### WHAT THIS TASK INVOLVES
Return exactly the lines below, starting with the one that has "## 🎮 Мобильное управление" and going on through the one that has "- **Адаптивный дизайн**".

##### DATASET EXCERPTS #####

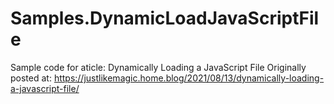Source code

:# Samples.DynamicLoadJavaScriptFile
Sample code for aticle: Dynamically Loading a JavaScript File
Originally posted at:
https://justlikemagic.home.blog/2021/08/13/dynamically-loading-a-javascript-file/
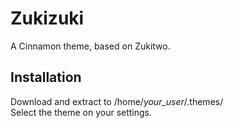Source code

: # Zukizuki
A Cinnamon theme, based on Zukitwo.

## Installation

Download and extract to /home/*your_user*/.themes/  
Select the theme on your settings.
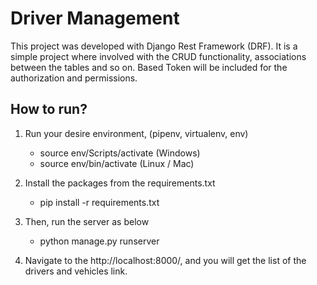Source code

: # Driver Management

This project was developed with Django Rest Framework (DRF). It is a simple project where involved with the CRUD functionality, associations between the tables and so on. Based Token will be included for the authorization and permissions.

## How to run?

1. Run your desire environment, (pipenv, virtualenv, env)

   - source env/Scripts/activate (Windows)
   - source env/bin/activate (Linux / Mac)

2. Install the packages from the requirements.txt

   - pip install -r requirements.txt

3. Then, run the server as below

   - python manage.py runserver

4. Navigate to the http://localhost:8000/, and you will get the list of the drivers and vehicles link.
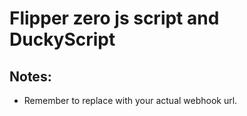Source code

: # Flipper zero js script and DuckyScript

## Notes:
- Remember to replace <Webhookurl> with your actual webhook url.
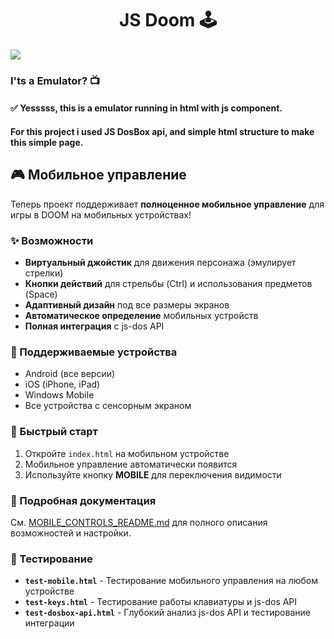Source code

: <h1 align="center">
  JS Doom 🕹
</h1>

<img src="https://www.howtogeek.com/wp-content/uploads/2012/02/dosbox-header.png?width=1198&trim=1,1&bg-color=000&pad=1,1" />

### I'ts a Emulator? 📺

#### ✅ Yesssss, this is a emulator running in html with js component.
#### For this project i used JS DosBox api, and simple html structure to make this simple page.

## 🎮 Мобильное управление

Теперь проект поддерживает **полноценное мобильное управление** для игры в DOOM на мобильных устройствах!

### ✨ Возможности
- **Виртуальный джойстик** для движения персонажа (эмулирует стрелки)
- **Кнопки действий** для стрельбы (Ctrl) и использования предметов (Space)
- **Адаптивный дизайн** под все размеры экранов
- **Автоматическое определение** мобильных устройств
- **Полная интеграция** с js-dos API

### 📱 Поддерживаемые устройства
- Android (все версии)
- iOS (iPhone, iPad)
- Windows Mobile
- Все устройства с сенсорным экраном

### 🚀 Быстрый старт
1. Откройте `index.html` на мобильном устройстве
2. Мобильное управление автоматически появится
3. Используйте кнопку **MOBILE** для переключения видимости

### 📖 Подробная документация
См. [MOBILE_CONTROLS_README.md](MOBILE_CONTROLS_README.md) для полного описания возможностей и настройки.

### 🧪 Тестирование
- **`test-mobile.html`** - Тестирование мобильного управления на любом устройстве
- **`test-keys.html`** - Тестирование работы клавиатуры и js-dos API
- **`test-dosbox-api.html`** - Глубокий анализ js-dos API и тестирование интеграции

#####

### EXERCISE OUTPUT
## 🎮 Мобильное управление

Теперь проект поддерживает **полноценное мобильное управление** для игры в DOOM на мобильных устройствах!

### ✨ Возможности
- **Виртуальный джойстик** для движения персонажа (эмулирует стрелки)
- **Кнопки действий** для стрельбы (Ctrl) и использования предметов (Space)
- **Адаптивный дизайн** под все размеры экранов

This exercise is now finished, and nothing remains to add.